The Republican-chaired House Appropriations Committee, a congressional subgroup that shapes the government’s annual budget, advanced a proposal that could defund the DE's Assistance for Arts Education program last Tuesday, June 9.
"The Assistance for Arts Education program is the federal government’s only dedicated arts education grant program,” Erin Harkey, CEO of the advocacy nonprofit Americans for the Arts, explained in an email to Hyperallergic. “Eliminating it would reduce support for critical work that students, educators, and communities depend on, including teacher professional development, accessible arts education programming, community partnerships, and arts education outreach.”
Last week, the committee asked Congress to allocate $0 to the program, which was established in 2015 to fund primary and secondary arts education with an emphasis on “disadvantaged students” and children with disabilities.
The program has awarded millions in grants to institutions providing arts education to organizations serving families living below local poverty lines. Americans for the Arts’s ideal funding for the grant program is $40 million.
In a 452-page report, the House subcommittee cited “the continued decline of public school performance and student achievement across the country,” and said that funding “should be focused on core education such as reading, writing, and math.”
Overall, the subcommittee suggested reducing the DE’s total funding by 10%, or $8 billion, as the Trump Administration attempts to completely dismantle the agency.
In previous years, Assistance for Arts Education has awarded millions to the John F. Kennedy Center for Performing Arts for the institution’s pre-k through high school educational initiatives, as well as six-figure grants to individual school districts and arts organizations across the country.

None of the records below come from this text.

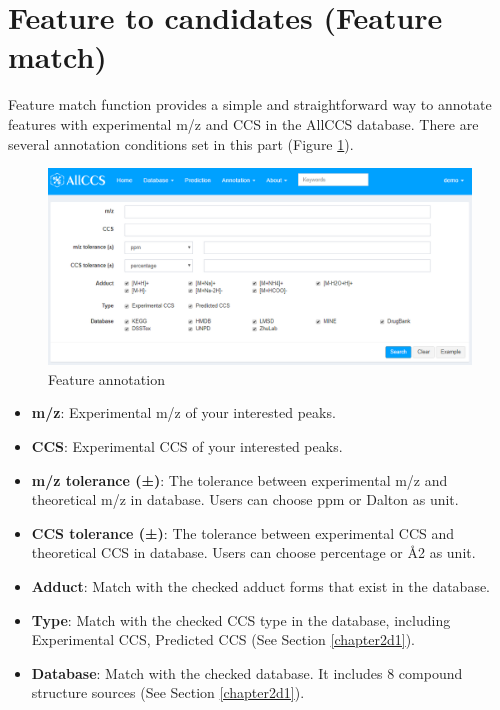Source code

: \documentclass[12pt,]{book}
\providecommand{\tightlist}{%
  \setlength{\itemsep}{0pt}\setlength{\parskip}{0pt}}
\theoremstyle{definition}
\theoremstyle{definition}
\theoremstyle{definition}
\theoremstyle{remark}
\begin{document}
\section{Feature to candidates (Feature match)}\label{chapter4d1}

Feature match function provides a simple and straightforward way to
annotate features with experimental m/z and CCS in the AllCCS database.
There are several annotation conditions set in this part (Figure
\ref{fig:figure4d1}).

\begin{figure}

{\centering \includegraphics{images/chapter4/figure4.1} 

}

\caption{Feature annotation}\label{fig:figure4d1}
\end{figure}

\begin{itemize}
\tightlist
\item
  \textbf{m/z}: Experimental m/z of your interested peaks.
\item
  \textbf{CCS}: Experimental CCS of your interested peaks.
\item
  \textbf{m/z tolerance (±)}: The tolerance between experimental m/z and
  theoretical m/z in database. Users can choose ppm or Dalton as unit.
\item
  \textbf{CCS tolerance (±)}: The tolerance between experimental CCS and
  theoretical CCS in database. Users can choose percentage or Å2 as
  unit.
\item
  \textbf{Adduct}: Match with the checked adduct forms that exist in the
  database.
\item
  \textbf{Type}: Match with the checked CCS type in the database,
  including Experimental CCS, Predicted CCS (See Section
  \ref{chapter2d1}).
\item
  \textbf{Database}: Match with the checked database. It includes 8
  compound structure sources (See Section \ref{chapter2d1}).
\end{itemize}
\end{document}
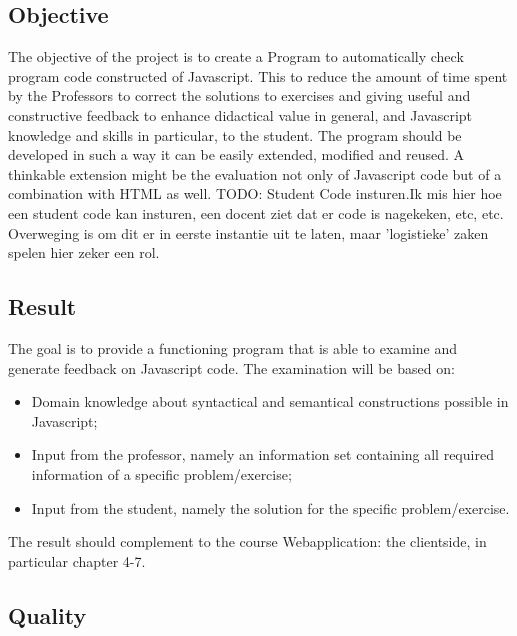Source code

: \documentclass{article}
\begin{document}
\subsection{Objective}

The objective of the project is to create a Program to automatically check
program code constructed of Javascript. This to reduce the amount of time spent
by the Professors to correct the solutions to exercises and giving useful and
constructive feedback to enhance didactical value in general, and Javascript
knowledge and skills in particular, to the student. The program should be
developed in such a way it can be easily extended, modified and reused. A
thinkable extension might be the evaluation not only of Javascript code but of
a combination with HTML as well.
TODO: Student Code insturen.Ik mis hier hoe een student code kan insturen, een docent ziet dat er code is nagekeken, etc, etc. Overweging is om dit er in eerste instantie uit te laten, maar 'logistieke' zaken spelen hier zeker een rol.

\subsection{Result}

The goal is to provide a functioning program that is able to examine and
generate feedback on Javascript code. The examination will be based on:

\begin{itemize}
  \item Domain knowledge about syntactical and semantical constructions
    possible in Javascript;
  \item Input from the professor, namely an information set containing all
    required information of a specific problem/exercise;
  \item Input from the student, namely the solution for the specific
    problem/exercise.
\end{itemize}
The result should complement to the course Webapplication: the clientside, in particular chapter 4-7.


\subsection{Quality}
\end{document}
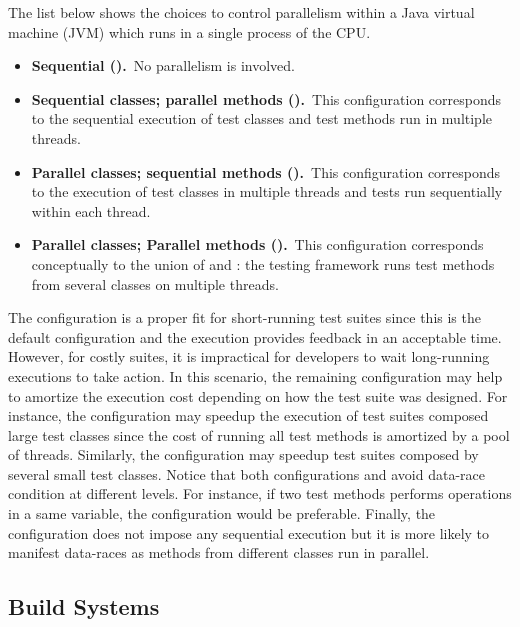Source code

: The list below shows the choices to control parallelism within a Java
virtual machine (JVM) which runs in a single process of the CPU.

\begin{itemize}
\item
    \textbf{Sequential (\Seq).}~No parallelism is involved.
\item
    \textbf{Sequential classes; parallel methods
        (\SeqClassParMeth).}~This configuration corresponds to the
        sequential execution of test classes and test methods run in
        multiple threads.
\item
    \textbf{Parallel classes; sequential methods
        (\ParClassSeqMeth{}).}~This configuration corresponds to the
        execution of test classes in multiple threads and tests run
        sequentially within each thread.
\item
    \textbf{Parallel classes; Parallel methods
        (\ParClassParMeth).}~This configuration corresponds
        conceptually to the union of \ParClassSeqMeth{} and
        \SeqClassParMeth{}: the testing framework runs test methods
        from several classes on multiple threads.
\end{itemize}

The configuration \Seq{} is a proper fit for short-running test suites
since this is the default configuration and the execution provides
feedback in an acceptable time. However, for costly suites, it is
impractical for developers to wait long-running executions to take
action.  In this scenario, the remaining configuration may help to
amortize the execution cost depending on how the test suite was
designed. For instance, the configuration \SeqClassParMeth{} may
speedup the execution of test suites composed large test classes since
the cost of running all test methods is amortized by a pool of
threads. Similarly, the configuration \ParClassSeqMeth{} may speedup
test suites composed by several small test classes. Notice that both
configurations \ParClassSeqMeth{} and \SeqClassParMeth{} avoid
data-race condition at different levels. For instance, if two test methods performs operations in a same variable, the configuration \SeqClassParMeth{} would be preferable. Finally, 
the configuration \ParClassParMeth{} does not impose any sequential 
execution but it is more likely to manifest data-races as methods 
from different classes run in parallel.

\subsection{Build Systems}
\label{sec:builder}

Last year, the program received $36.5 million from Congress’s final budget despite similar funding threats. However, the following award cycle requested applications for programs that promoted “patriotic education,” such as a Cleveland Play House initiative that received $830,000 to “enhance patriotic education through arts integration.”
Threats to the DE’s Assistance for Arts Education program come shortly after the House Appropriations Committee approved a proposal that would cut funding for the National Endowment for the Arts and Humanities (NEA, NEH) for the second year in a row. Despite early adoption of Trump’s proposed NEA and NEH cuts last year, Congress funded both agencies at normal levels.
The Senate will also draft its own budget proposals before both houses agree on a single funding bill later this year.
“Funds may be appropriated in Washington,” Americans for the Arts CEO Harkey said, “but their impact is felt in communities across America.”